Warfare In Cyberspace Grows Increasingly Complicated
Friday, a report in the Washington Post described an incident in which one agency of the U.S. government attacked another one and, in the process, an allied country. This was not a case of friendly fire. Rather, virtually the entire security apparatus of the United States including the Departments of Defense, State and Justice, the CIA, and the NSA became involved in authorizing the operation. In play was the full array of issues regarding both the conduct of cyber warfare and also of counterinsurgency warfare: strategic, operational, legal, diplomatic and intelligence.
According to the Post, the CIA and the government of Saudi Arabia had created a phony jihadist website to uncover plots against the Middle East kingdom. The internet has been one of the terrorists’ most important tools for intelligence, collection, recruiting and attack planning. This operation was evidently successful in identifying potential extremist threats in Saudi Arabia.
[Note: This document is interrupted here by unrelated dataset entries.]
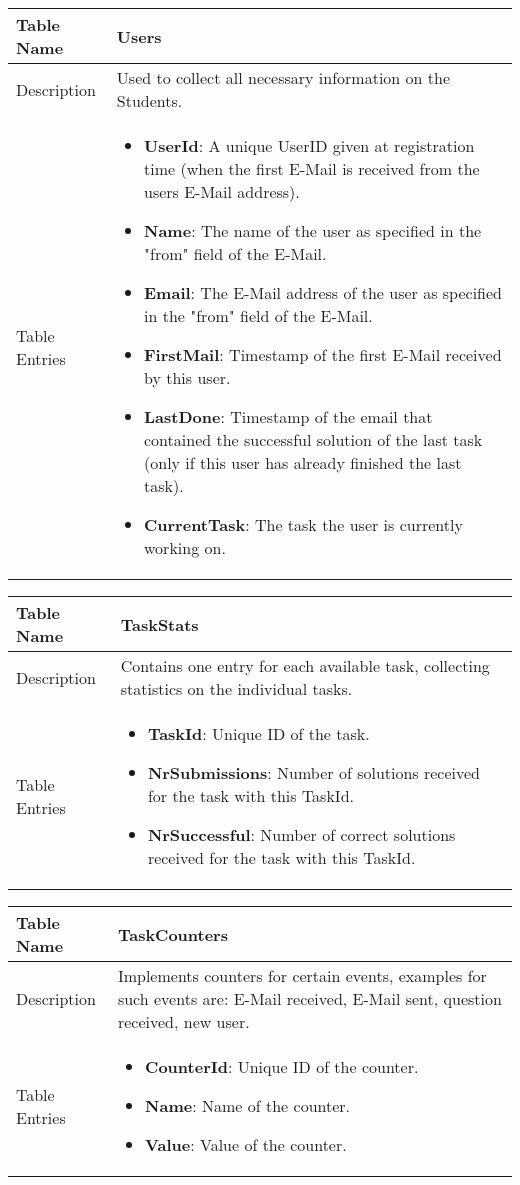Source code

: \begin{tabular}{|p{3cm}|p{10cm}|}
\hline
Table Name & Users \\
\hline
Description & Used to collect all necessary information on the Students.\\
\hline
Table Entries & \begin{itemize}
        \item {\bf UserId}: A unique UserID given at registration time (when the first E-Mail
            is received from the users E-Mail address).
        \item {\bf Name}: The name of the user as specified in the "from" field of the E-Mail.
        \item {\bf Email}: The E-Mail address of the user as specified in the "from" field of the
            E-Mail.
        \item {\bf FirstMail}: Timestamp of the first E-Mail received by this user.
        \item {\bf LastDone}: Timestamp of the email that contained the successful solution of the
            last task (only if this user has already finished the last task).
        \item {\bf CurrentTask}: The task the user is currently working on.
        \end{itemize} \\
\hline
\end{tabular}

\begin{tabular}{|p{3cm}|p{10cm}|}
\hline
Table Name & TaskStats \\
\hline
Description & Contains one entry for each available task, collecting statistics on the individual tasks.\\
\hline
Table Entries & \begin{itemize}
        \item {\bf TaskId}: Unique ID of the task.
        \item {\bf NrSubmissions}: Number of solutions received for the task with this TaskId.
        \item {\bf NrSuccessful}: Number of correct solutions received for the task with this TaskId.
        \end{itemize} \\
\hline
\end{tabular}

\begin{tabular}{|p{3cm}|p{10cm}|}
\hline
Table Name & TaskCounters \\
\hline
Description & Implements counters for certain events, examples for such events are: E-Mail received, E-Mail sent, 
question received, new user.\\
\hline
Table Entries & \begin{itemize}
        \item {\bf CounterId}: Unique ID of the counter.
        \item {\bf Name}: Name of the counter.
        \item {\bf Value}: Value of the counter.
        \end{itemize} \\
\hline
\end{tabular}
Unfortunately, according to defense department, the site was also being used by jihadists to pass information back and forth between elements in Saudi Arabia and Al Qaeda soldiers in Iraq. This situation is reminiscent of the old days in which police and intelligence services would infiltrate suspect groups. It was often said that organizations like the American Communist Party could not have survived were it not for all the dues-paying FBI agents posing as members.
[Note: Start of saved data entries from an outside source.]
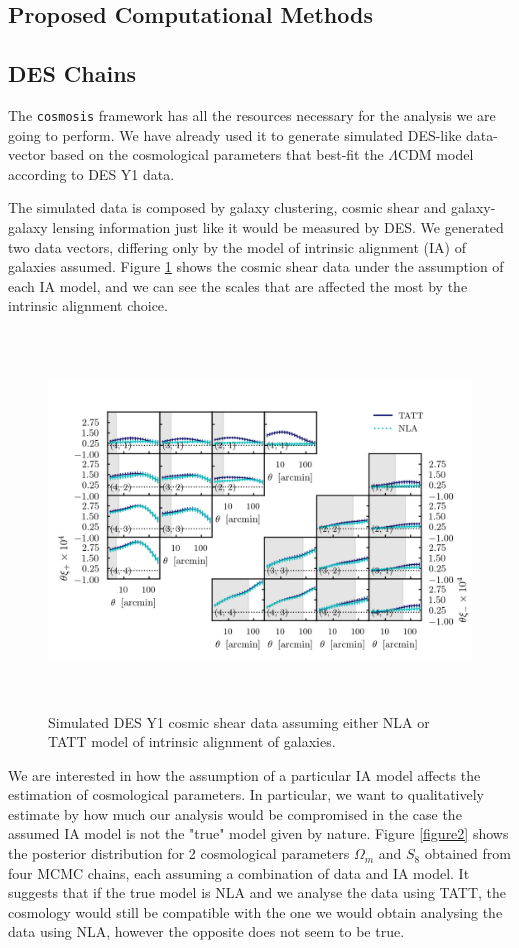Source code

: \documentclass[12pt]{article}
\begin{document}
\begin{small}
\section{Proposed Computational Methods}
\subsection{DES Chains}

The {\tt cosmosis} framework has all the resources necessary for the analysis we are going to perform. We have already used it to generate simulated DES-like data-vector based on the cosmological parameters that best-fit the $\Lambda$CDM model according to DES Y1 data. 

The simulated data is composed by galaxy clustering, cosmic shear and galaxy-galaxy lensing information just like it would be measured by DES. We generated two data vectors, differing only by the model of intrinsic alignment (IA) of galaxies assumed. Figure \ref{figure1} shows the cosmic shear data under the assumption of each IA model, and we can see the scales that are affected the most by the intrinsic alignment choice.
 
\begin{figure}[!h]
\begin{center}
\includegraphics[height=10cm]{xipm_NLA_TATT.png}
\end{center}
 \caption{Simulated DES Y1 cosmic shear data assuming either NLA or TATT model of intrinsic alignment of galaxies.}
\label{figure1}
\end{figure}

We are interested in how the assumption of a particular IA model affects the estimation of cosmological parameters. In particular, we want to qualitatively estimate by how much our analysis would be compromised in the case the assumed IA model is not the "true" model given by nature. Figure \ref{figure2} shows the posterior distribution for 2 cosmological parameters $\Omega_m$ and $S_8$ obtained from four MCMC chains, each assuming a combination of data and IA model. It suggests that if the true model is NLA and we analyse the data using TATT, the cosmology would still be compatible with the one we would obtain analysing the data using NLA, however the opposite does not seem to be true.


\end{small}
\end{document}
The CIA argued that the site was providing important intelligence information; the military, led by the NSA, claimed that it was endangering the lives of U.S. forces in Iraq. Ultimately, it was decided to shut the site down. But rather than going to the Saudis and getting the plug pulled, the U.S. Government conducted a cyberstrike on the servers hosting the site. In doing so, it is reported that the NSA inadvertently disrupted more than 300 other servers in Saudi Arabia, Germany and Texas! This was in addition to losing an important intelligence source and angering Saudi intelligence.
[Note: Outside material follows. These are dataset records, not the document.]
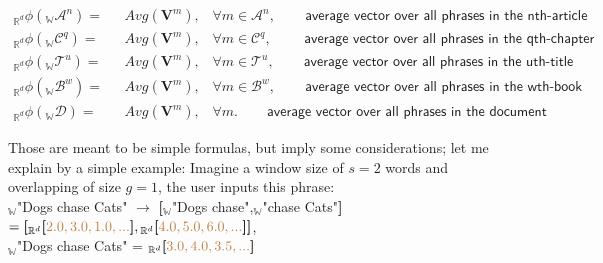\documentclass[a4paper,fleqn]{cas-sc}
\begin{document}
\begin{equation}
  \begin{split}
    {}_{\mathbb{R}^d}\phi({}_{\mathbb{W}}\mathcal{A}^{n}) =& \hspace{8pt} {Avg}\left(\mathbf{V}^{m}\right), \hspace{10pt} \forall m \in \mathcal{A}^{n}, \hspace{25pt} \textsf{average vector over all phrases in the nth-article}\\
    {}_{\mathbb{R}^d}\phi({}_{\mathbb{W}}\mathcal{C}^{q}) =& \hspace{8pt} {Avg}\left(\mathbf{V}^{m}\right), \hspace{10pt} \forall m \in \mathcal{C}^{q}, \hspace{28pt} \textsf{average vector over all phrases in the qth-chapter}\\
    {}_{\mathbb{R}^d}\phi({}_{\mathbb{W}}\mathcal{T}^{u}) =& \hspace{8pt} {Avg}\left(\mathbf{V}^{m}\right), \hspace{10pt} \forall m \in \mathcal{T}^{u}, \hspace{25pt} \textsf{average vector over all phrases in the uth-title}\\
    {}_{\mathbb{R}^d}\phi({}_{\mathbb{W}}\mathcal{B}^{w}) =& \hspace{8pt} {Avg}\left(\mathbf{V}^{m}\right), \hspace{10pt} \forall m \in \mathcal{B}^{w}, \hspace{25pt} \textsf{average vector over all phrases in the wth-book}\\
    {}_{\mathbb{R}^d}\phi({}_{\mathbb{W}}\mathcal{D}) =& \hspace{8pt} {Avg}\left(\mathbf{V}^{m}\right), \hspace{10pt} \forall m. \hspace{25pt} \textsf{average vector over all phrases in the document}
  \end{split}
\end{equation}

Those are meant to be simple formulas, but imply some considerations; let me explain by a simple example: 
Imagine a window size of $s=2$ words and overlapping of size $g=1$, the user inputs this phrase: \\
${}_{\mathbb{W}}$"\color{brown}Dogs chase Cats\color{black}" 
$\rightarrow$ 
\textbf{[}${}_{\mathbb{W}}$"\color{brown}Dogs chase\color{black}",${}_{\mathbb{W}}$"\color{brown}chase Cats\color{black}"\textbf{]} 
$=\textbf{[}{}_{\mathbb{R}^d}\textbf{[}\color{brown}2.0,3.0,1.0,...\color{black}\textbf{]}, 
{}_{\mathbb{R}^d}\textbf{[}\color{brown}4.0,5.0,6.0,...\color{black}\textbf{]}\textbf{]}$, \\
${}_{\mathbb{W}}$"\color{brown}Dogs chase Cats\color{black}" = ${}_{\mathbb{R}^d}\textbf{[}\color{brown}3.0,4.0,3.5,...\color{black}\textbf{]}$\\
\end{document}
Recent reports of attacks on U.S. public and private networks and computers indicate that we are in the midst of an undeclared cyber war, perhaps a number of them. Some cyber attacks are conducted by our current enemies such as Al Qaeda. Others appear to be the work of potential future adversaries such as Russia and China. Still others are conducted by so-called friendly countries, criminal organizations, private corporations and disgruntled individuals. The U.S. is moving rapidly to develop the organizations, tools and personnel to defend itself from cyber attacks. The problem is that we lack an understanding of the battlespace, a unifying strategic concept for cyber operations or even the national and international legal frameworks to conduct offensive cyber operations either in war or peace. The Saudi-CIA website fiasco is but a small example of what could happen in the event of major offensive cyber operations, including those conducted by U.S. agencies against foreign targets.